── Stored data ──
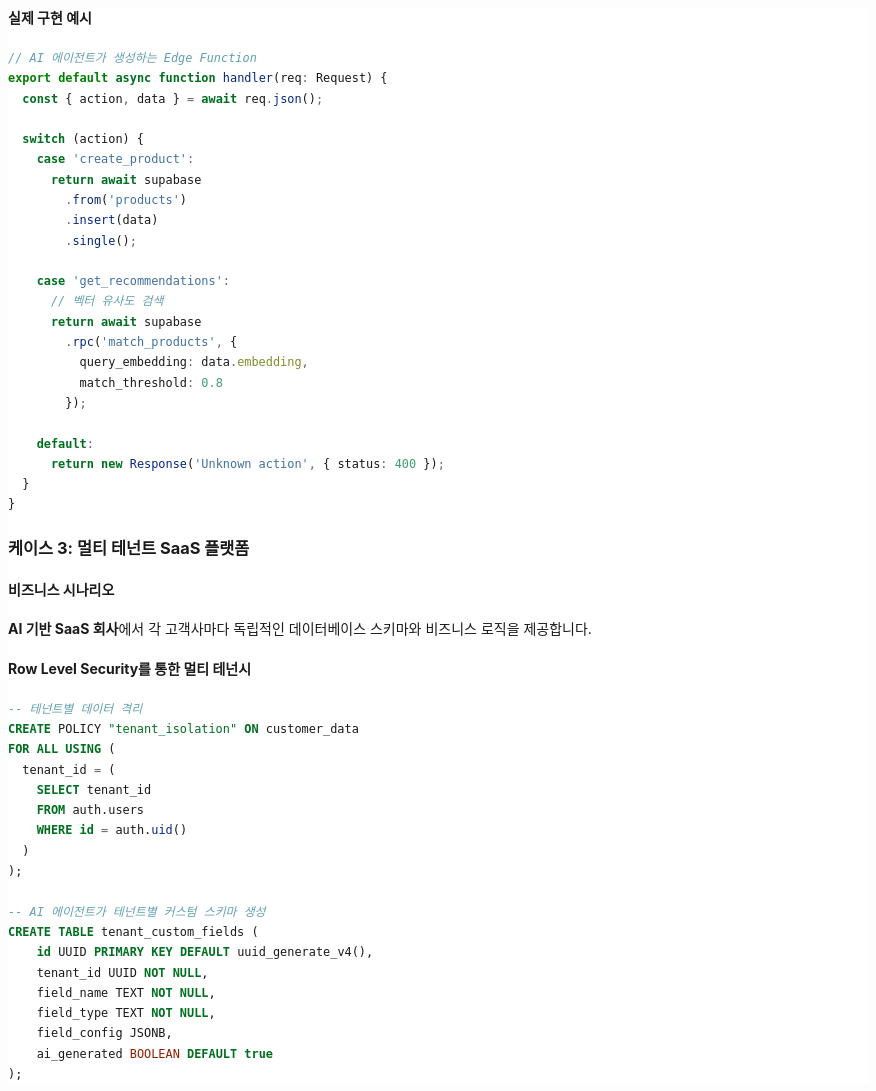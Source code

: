 #### 실제 구현 예시

```typescript
// AI 에이전트가 생성하는 Edge Function
export default async function handler(req: Request) {
  const { action, data } = await req.json();
  
  switch (action) {
    case 'create_product':
      return await supabase
        .from('products')
        .insert(data)
        .single();
    
    case 'get_recommendations':
      // 벡터 유사도 검색
      return await supabase
        .rpc('match_products', {
          query_embedding: data.embedding,
          match_threshold: 0.8
        });
    
    default:
      return new Response('Unknown action', { status: 400 });
  }
}
```

### 케이스 3: 멀티 테넌트 SaaS 플랫폼

#### 비즈니스 시나리오
**AI 기반 SaaS 회사**에서 각 고객사마다 독립적인 데이터베이스 스키마와 비즈니스 로직을 제공합니다.

#### Row Level Security를 통한 멀티 테넌시

```sql
-- 테넌트별 데이터 격리
CREATE POLICY "tenant_isolation" ON customer_data
FOR ALL USING (
  tenant_id = (
    SELECT tenant_id 
    FROM auth.users 
    WHERE id = auth.uid()
  )
);

-- AI 에이전트가 테넌트별 커스텀 스키마 생성
CREATE TABLE tenant_custom_fields (
    id UUID PRIMARY KEY DEFAULT uuid_generate_v4(),
    tenant_id UUID NOT NULL,
    field_name TEXT NOT NULL,
    field_type TEXT NOT NULL,
    field_config JSONB,
    ai_generated BOOLEAN DEFAULT true
);
```
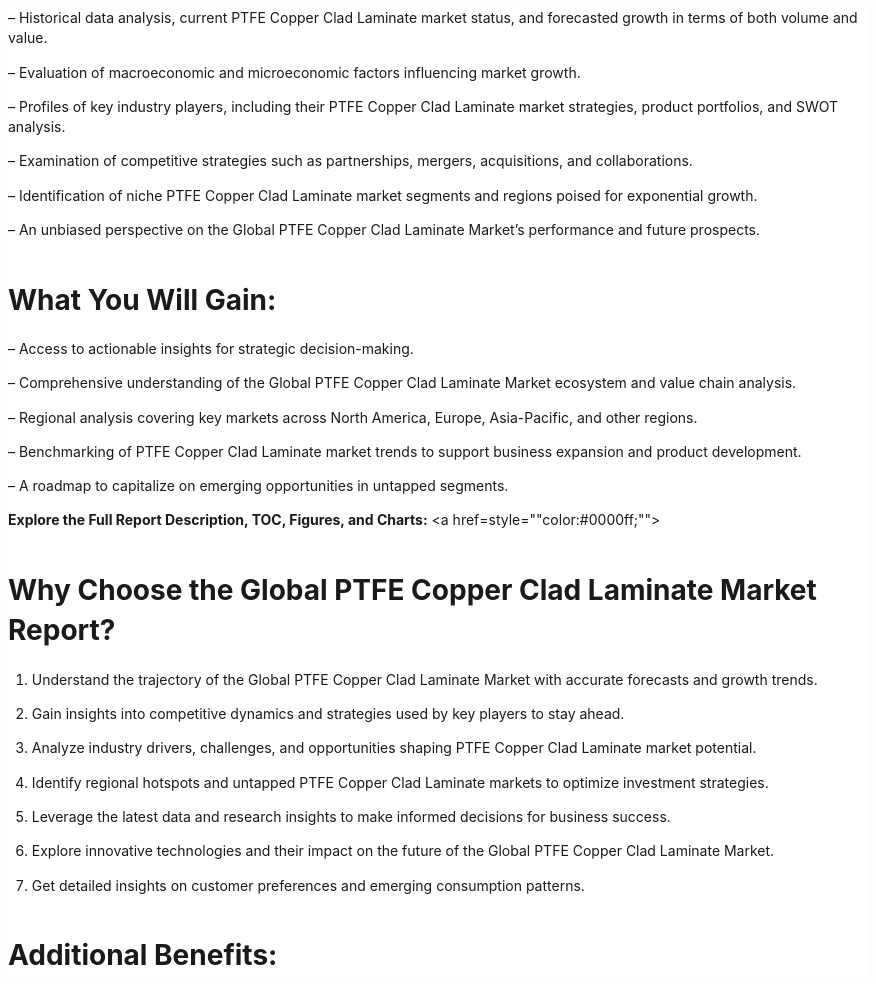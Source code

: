 – Historical data analysis, current PTFE Copper Clad Laminate market status, and forecasted growth in terms of both volume and value.

– Evaluation of macroeconomic and microeconomic factors influencing market growth.

– Profiles of key industry players, including their PTFE Copper Clad Laminate market strategies, product portfolios, and SWOT analysis.

– Examination of competitive strategies such as partnerships, mergers, acquisitions, and collaborations.

– Identification of niche PTFE Copper Clad Laminate market segments and regions poised for exponential growth.

– An unbiased perspective on the Global PTFE Copper Clad Laminate Market’s performance and future prospects.

# <strong>What You Will Gain:</strong>

– Access to actionable insights for strategic decision-making.

– Comprehensive understanding of the Global PTFE Copper Clad Laminate Market ecosystem and value chain analysis.

– Regional analysis covering key markets across North America, Europe, Asia-Pacific, and other regions.

– Benchmarking of PTFE Copper Clad Laminate market trends to support business expansion and product development.

– A roadmap to capitalize on emerging opportunities in untapped segments.

<strong>Explore the Full Report Description, TOC, Figures, and Charts:</strong>
<a href=style=""color:#0000ff;""></a>

# <strong>Why Choose the Global PTFE Copper Clad Laminate Market Report?</strong>

1. Understand the trajectory of the Global PTFE Copper Clad Laminate Market with accurate forecasts and growth trends.

2. Gain insights into competitive dynamics and strategies used by key players to stay ahead.

3. Analyze industry drivers, challenges, and opportunities shaping PTFE Copper Clad Laminate market potential.

4. Identify regional hotspots and untapped PTFE Copper Clad Laminate markets to optimize investment strategies.

5. Leverage the latest data and research insights to make informed decisions for business success.

6. Explore innovative technologies and their impact on the future of the Global PTFE Copper Clad Laminate Market.

7. Get detailed insights on customer preferences and emerging consumption patterns.

# <strong>Additional Benefits:</strong>
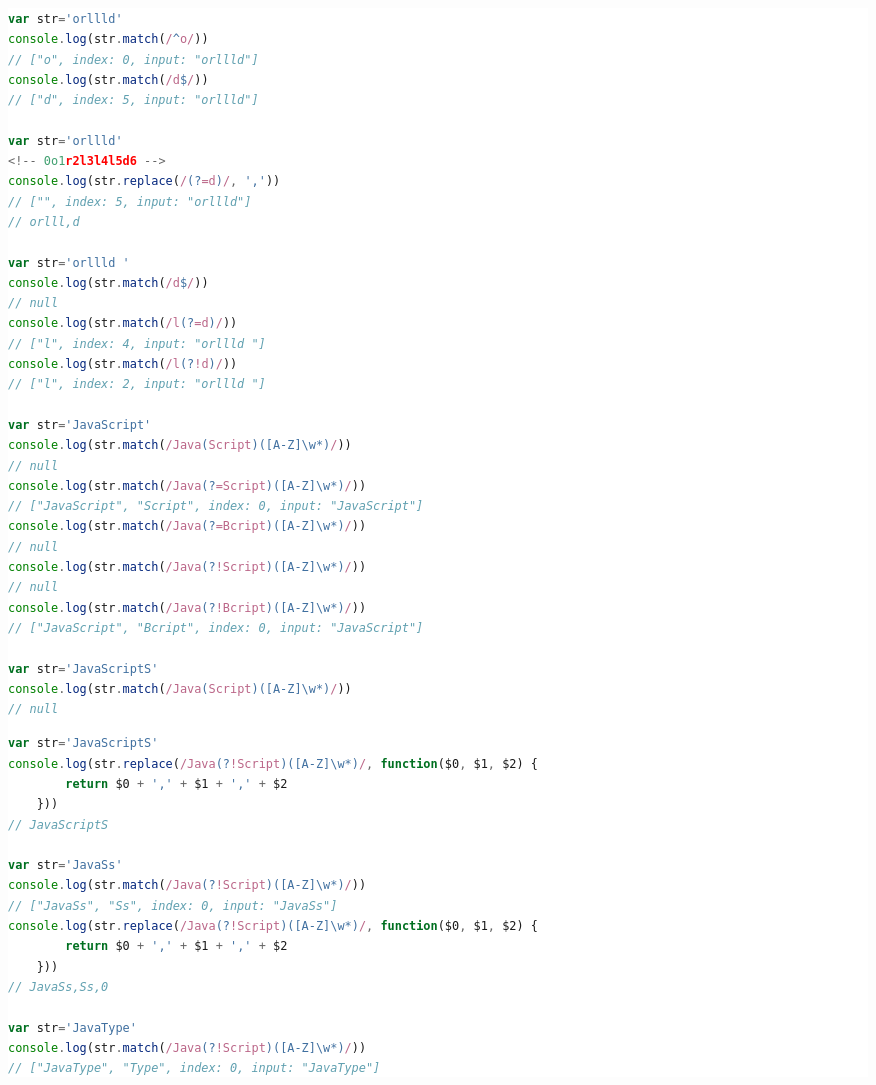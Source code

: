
```javascript
var str='orllld'
console.log(str.match(/^o/))
// ["o", index: 0, input: "orllld"]
console.log(str.match(/d$/))
// ["d", index: 5, input: "orllld"]

var str='orllld'
<!-- 0o1r2l3l4l5d6 -->
console.log(str.replace(/(?=d)/, ','))
// ["", index: 5, input: "orllld"]
// orlll,d

var str='orllld '
console.log(str.match(/d$/))
// null
console.log(str.match(/l(?=d)/))
// ["l", index: 4, input: "orllld "]
console.log(str.match(/l(?!d)/))
// ["l", index: 2, input: "orllld "]

var str='JavaScript'
console.log(str.match(/Java(Script)([A-Z]\w*)/))
// null
console.log(str.match(/Java(?=Script)([A-Z]\w*)/))
// ["JavaScript", "Script", index: 0, input: "JavaScript"]
console.log(str.match(/Java(?=Bcript)([A-Z]\w*)/))
// null
console.log(str.match(/Java(?!Script)([A-Z]\w*)/))
// null
console.log(str.match(/Java(?!Bcript)([A-Z]\w*)/))
// ["JavaScript", "Bcript", index: 0, input: "JavaScript"]

var str='JavaScriptS'
console.log(str.match(/Java(Script)([A-Z]\w*)/))
// null
```

```javascript
var str='JavaScriptS'
console.log(str.replace(/Java(?!Script)([A-Z]\w*)/, function($0, $1, $2) {
		return $0 + ',' + $1 + ',' + $2
	}))
// JavaScriptS

var str='JavaSs'
console.log(str.match(/Java(?!Script)([A-Z]\w*)/))
// ["JavaSs", "Ss", index: 0, input: "JavaSs"]
console.log(str.replace(/Java(?!Script)([A-Z]\w*)/, function($0, $1, $2) {
		return $0 + ',' + $1 + ',' + $2
	}))
// JavaSs,Ss,0

var str='JavaType'
console.log(str.match(/Java(?!Script)([A-Z]\w*)/))
// ["JavaType", "Type", index: 0, input: "JavaType"]
```


[1-9]: 0-
[0-9]: 1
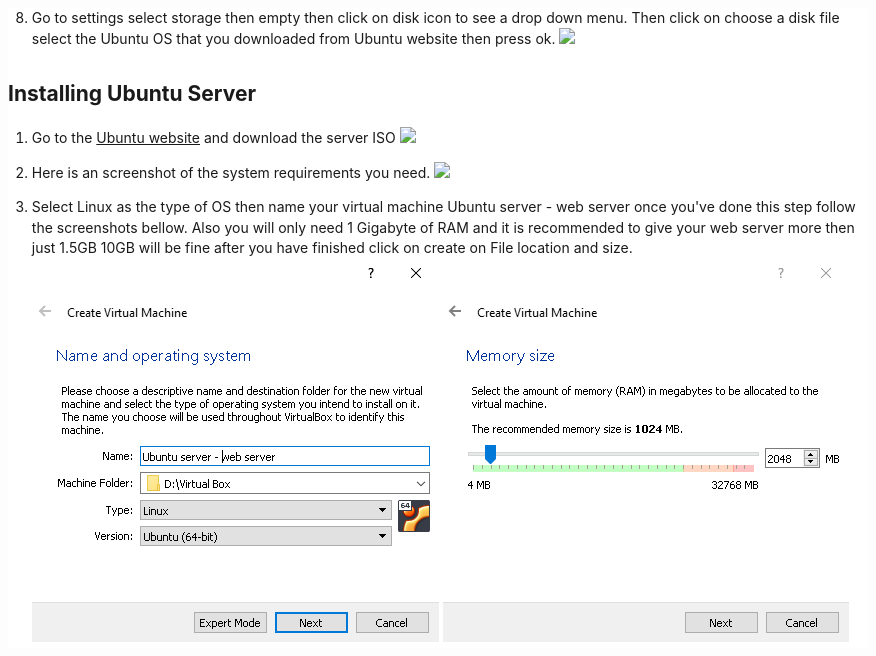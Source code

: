 8. Go to settings select storage then empty then click on disk icon to see a drop down menu. Then click on choose a disk file select the Ubuntu OS that you downloaded from Ubuntu website then press ok.
   ![](deliverable%202%20Screenshots/2.1.png)


## Installing Ubuntu Server
1. Go to the [Ubuntu website](https://ubuntu.com/download/server) and download the server ISO 
   ![](deliverable%202%20Screenshots/3.5.gif)
2.  Here is an screenshot of the system requirements you need.
      ![](deliverable%202%20Screenshots/3.6.png)

3. Select Linux as the type of OS then name your virtual machine Ubuntu server - web server once you've done this step follow the screenshots bellow. Also you will only need 1 Gigabyte of RAM and it is recommended to give your web server more then just 1.5GB 10GB will be fine after you have finished click on create on File location and size.
   ![](3.7.png)
   ![](3.8.png)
───
Task statement:
Only one number is wanted: how many lines in the records above contain the string "input".

Reply:
9